My Beginnings

Many people have asked how I came to have a life in this world of classical music. They really mean to ask, “What is an Indian doing here?” Most often, I am the first and only Native American that people know. Lots of people see us as a part of a cruel history (true), or being greatly disadvantaged (true), being drunk (I’ve been drunk many times), or weeping at the sight of litter (not very true). My ethnicity certainly does influence who I am, but likely in different ways than people think.

I am 1/2 Muscogee from the Thlopthlocco Tribal Town, and 1/2 Choctaw. My sweet mother is a full blood Choctaw who is almost 90 years old and living in the world of Dementialand. After her father died of tuberculosis, Ma grew up in the rural community of Kanima with her four brothers and her mother. We called her mother, “Pokne”, the Choctaw word for grandmother. Their first language was Choctaw and all were happy until Pokne met and began dating a white drunk named Roy. I don’t know the whole story and never will, but I am sure she was having financial difficulty as an uneducated Choctaw single mother. As children, my sister Lisa and I never like Roy. He had a thick country accent and a giant wooden leg. My mother’s half-siblings were 1/2 white and 1/2 Choctaw. Because of this, they were VERY LOUD PEOPLE. Lisa and I were typical Native kids—quiet, but blunt. But when we were around loud people, we became mute. Roy would try to talk to us and we would simply whack him on the head with our fingers and run off. When Roy and Pokne married, he didn’t want her previous kids around. Ma and her brothers ended up living on their own. Pokne would provide food, but they were very much orphaned. Up to that time, my mother had been very close with Pokne. It must have been devastating to have been left behind, especially when they started another family.

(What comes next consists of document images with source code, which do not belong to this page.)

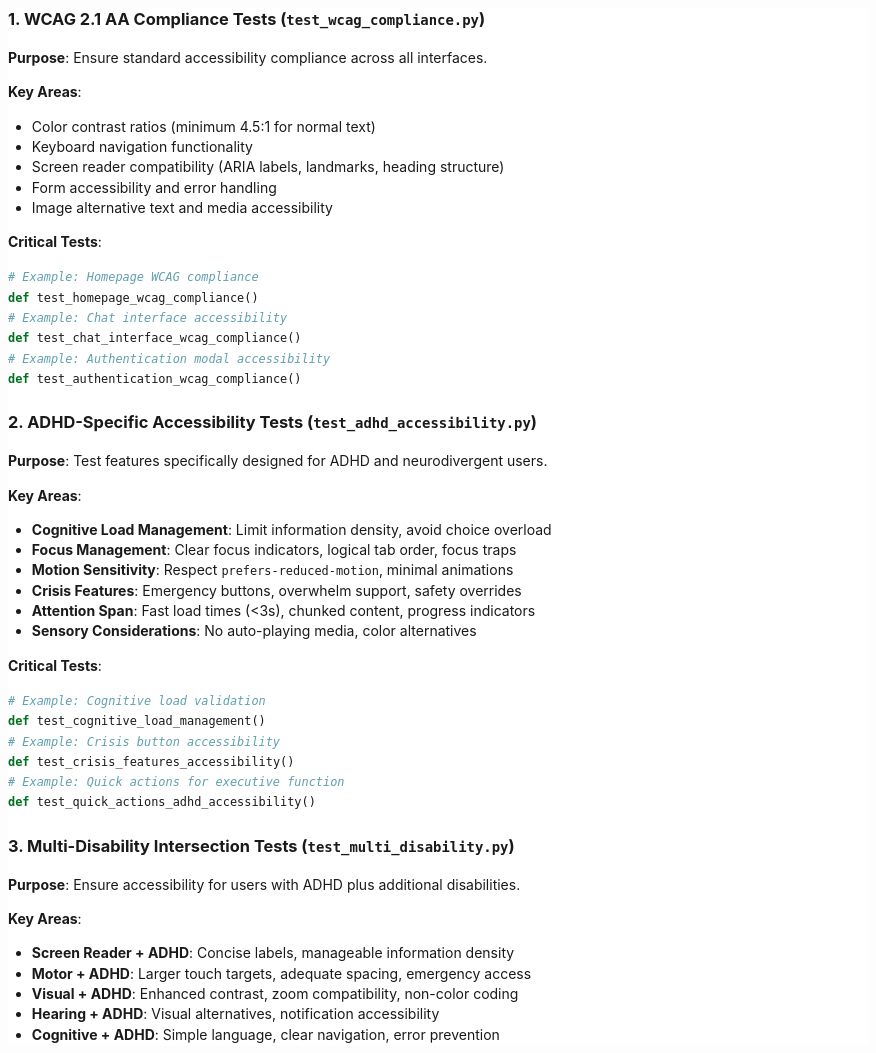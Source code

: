 ### 1. WCAG 2.1 AA Compliance Tests (`test_wcag_compliance.py`)

**Purpose**: Ensure standard accessibility compliance across all interfaces.

**Key Areas**:
- Color contrast ratios (minimum 4.5:1 for normal text)
- Keyboard navigation functionality
- Screen reader compatibility (ARIA labels, landmarks, heading structure)
- Form accessibility and error handling
- Image alternative text and media accessibility

**Critical Tests**:
```python
# Example: Homepage WCAG compliance
def test_homepage_wcag_compliance()
# Example: Chat interface accessibility
def test_chat_interface_wcag_compliance()
# Example: Authentication modal accessibility
def test_authentication_wcag_compliance()
```

### 2. ADHD-Specific Accessibility Tests (`test_adhd_accessibility.py`)

**Purpose**: Test features specifically designed for ADHD and neurodivergent users.

**Key Areas**:
- **Cognitive Load Management**: Limit information density, avoid choice overload
- **Focus Management**: Clear focus indicators, logical tab order, focus traps
- **Motion Sensitivity**: Respect `prefers-reduced-motion`, minimal animations
- **Crisis Features**: Emergency buttons, overwhelm support, safety overrides
- **Attention Span**: Fast load times (<3s), chunked content, progress indicators
- **Sensory Considerations**: No auto-playing media, color alternatives

**Critical Tests**:
```python
# Example: Cognitive load validation
def test_cognitive_load_management()
# Example: Crisis button accessibility
def test_crisis_features_accessibility()
# Example: Quick actions for executive function
def test_quick_actions_adhd_accessibility()
```

### 3. Multi-Disability Intersection Tests (`test_multi_disability.py`)

**Purpose**: Ensure accessibility for users with ADHD plus additional disabilities.

**Key Areas**:
- **Screen Reader + ADHD**: Concise labels, manageable information density
- **Motor + ADHD**: Larger touch targets, adequate spacing, emergency access
- **Visual + ADHD**: Enhanced contrast, zoom compatibility, non-color coding
- **Hearing + ADHD**: Visual alternatives, notification accessibility
- **Cognitive + ADHD**: Simple language, clear navigation, error prevention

The State eventually took the kids and split them up at two different boarding schools/orphanages. My mother and her little brother ended up at the Goodland Orphanage. These schools are the American equivalent of the Canadian residential schools, where so many mass graves have been found. In order to “civilize” these kids, they were not allowed to speak their tribal languages and had to modify their behavior to the standard of their Christian teachers. There was good and there was bad, but I have always been horrified by the sheer arrogance of Christian missionaries that their way is the one true way.

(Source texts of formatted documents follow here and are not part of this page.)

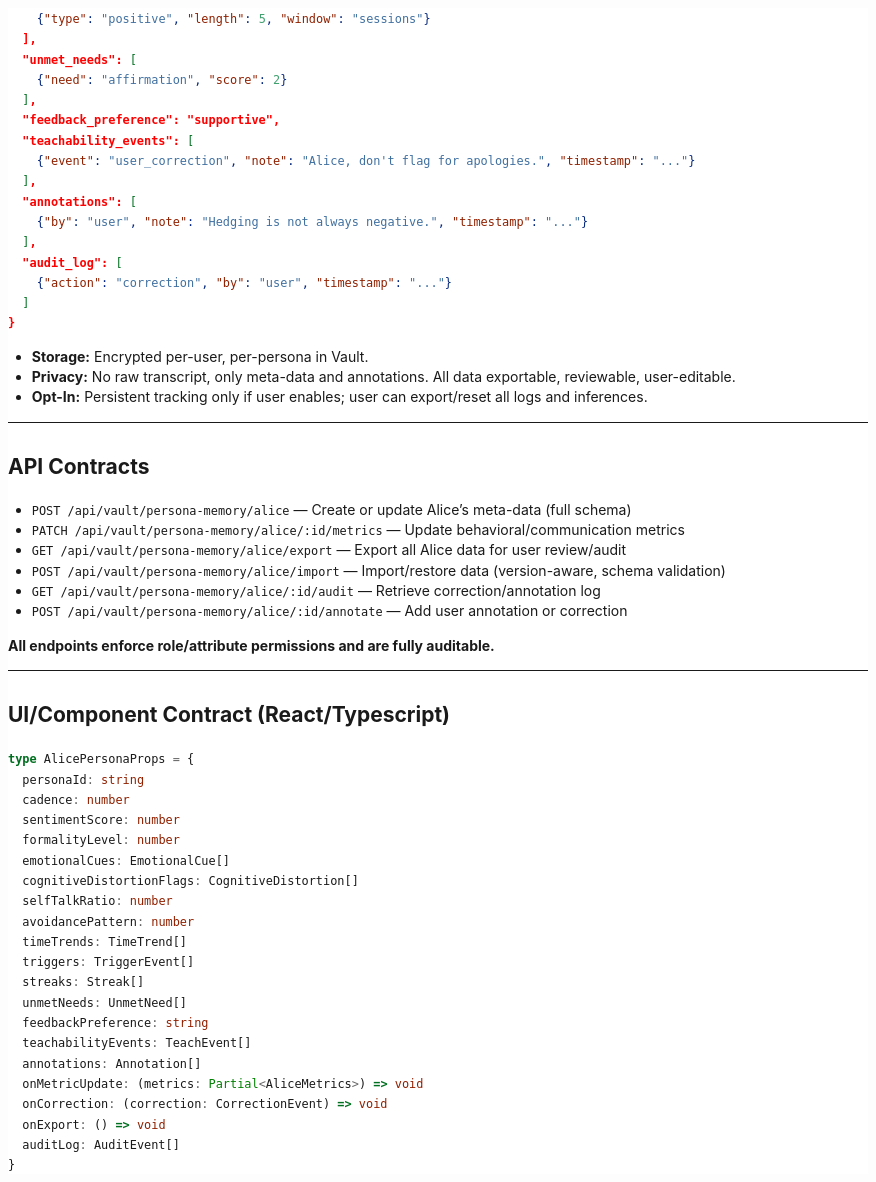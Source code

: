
 ```json
    {"type": "positive", "length": 5, "window": "sessions"}
  ],
  "unmet_needs": [
    {"need": "affirmation", "score": 2}
  ],
  "feedback_preference": "supportive",
  "teachability_events": [
    {"event": "user_correction", "note": "Alice, don't flag for apologies.", "timestamp": "..."}
  ],
  "annotations": [
    {"by": "user", "note": "Hedging is not always negative.", "timestamp": "..."}
  ],
  "audit_log": [
    {"action": "correction", "by": "user", "timestamp": "..."}
  ]
}
```

- **Storage:** Encrypted per-user, per-persona in Vault.
- **Privacy:** No raw transcript, only meta-data and annotations. All data exportable, reviewable, user-editable.
- **Opt-In:** Persistent tracking only if user enables; user can export/reset all logs and inferences.

---

## **API Contracts**

- `POST /api/vault/persona-memory/alice` — Create or update Alice’s meta-data (full schema)
- `PATCH /api/vault/persona-memory/alice/:id/metrics` — Update behavioral/communication metrics
- `GET /api/vault/persona-memory/alice/export` — Export all Alice data for user review/audit
- `POST /api/vault/persona-memory/alice/import` — Import/restore data (version-aware, schema validation)
- `GET /api/vault/persona-memory/alice/:id/audit` — Retrieve correction/annotation log
- `POST /api/vault/persona-memory/alice/:id/annotate` — Add user annotation or correction

**All endpoints enforce role/attribute permissions and are fully auditable.**

---

## **UI/Component Contract (React/Typescript)**

```typescript
type AlicePersonaProps = {
  personaId: string
  cadence: number
  sentimentScore: number
  formalityLevel: number
  emotionalCues: EmotionalCue[]
  cognitiveDistortionFlags: CognitiveDistortion[]
  selfTalkRatio: number
  avoidancePattern: number
  timeTrends: TimeTrend[]
  triggers: TriggerEvent[]
  streaks: Streak[]
  unmetNeeds: UnmetNeed[]
  feedbackPreference: string
  teachabilityEvents: TeachEvent[]
  annotations: Annotation[]
  onMetricUpdate: (metrics: Partial<AliceMetrics>) => void
  onCorrection: (correction: CorrectionEvent) => void
  onExport: () => void
  auditLog: AuditEvent[]
}
```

After a few years, mother had even worse luck. She had been coughing and was diagnosed with tuberculosis, the same disease that killed her father. At this point, there was no treatment and she was sent to the Talihina Indian Tuberculosis Sanatorium (https://www.dailymail.co.uk/news/article-4880940/Photos-reveal-haunted-Tuberculosis-sanatorium-ruins.html), where she would have to finish high school. My mother is the Native patient quoted in this Daily Mail article. Ma was quarantined there for a total of five years in two different stays. Many of her friends died and they removed one of her lungs, then told her to never marry or have children.

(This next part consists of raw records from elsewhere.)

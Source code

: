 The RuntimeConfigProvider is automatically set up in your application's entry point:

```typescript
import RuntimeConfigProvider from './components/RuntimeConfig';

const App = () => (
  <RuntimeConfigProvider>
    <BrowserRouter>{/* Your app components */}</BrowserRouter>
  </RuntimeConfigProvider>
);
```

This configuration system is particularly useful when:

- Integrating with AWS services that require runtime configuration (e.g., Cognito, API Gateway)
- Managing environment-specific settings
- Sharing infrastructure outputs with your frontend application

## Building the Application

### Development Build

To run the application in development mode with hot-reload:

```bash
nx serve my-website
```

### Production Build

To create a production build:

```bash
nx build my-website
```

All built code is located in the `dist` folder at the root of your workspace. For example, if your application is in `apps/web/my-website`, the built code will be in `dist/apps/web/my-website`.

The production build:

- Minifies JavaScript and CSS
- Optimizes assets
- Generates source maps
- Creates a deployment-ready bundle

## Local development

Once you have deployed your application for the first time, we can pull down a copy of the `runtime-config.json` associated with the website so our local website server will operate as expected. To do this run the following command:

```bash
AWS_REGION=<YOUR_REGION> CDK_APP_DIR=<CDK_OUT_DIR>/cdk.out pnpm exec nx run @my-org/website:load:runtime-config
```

She did make friends and must have felt extremely lonely. Ma would always tell me that everyone listened to country and western music. She got sick of the twang and found a classical station. After this, it was all she wanted to hear. With the greatest luck in the world, she met my kind father and they moved to the small town of Holdenville, in the southern part of the Muscogee Nation. When they produced my sister and me, she only listened to music of Beethoven. It is the only music I heard until I began playing piano at age 5. I like to say that I was educated by Wilhelm Kempff and Alfred Brendel through the greatness of Beethoven. I am still enamored by these three great artists and I am completely indebted to my mother. Without her years of pain, the life that I now lead would not be close to possible. After I showed an near obsession with music, mother found a local 15 year-old girl named Cindy Harkins. She would become my first teacher, and I would become her first student.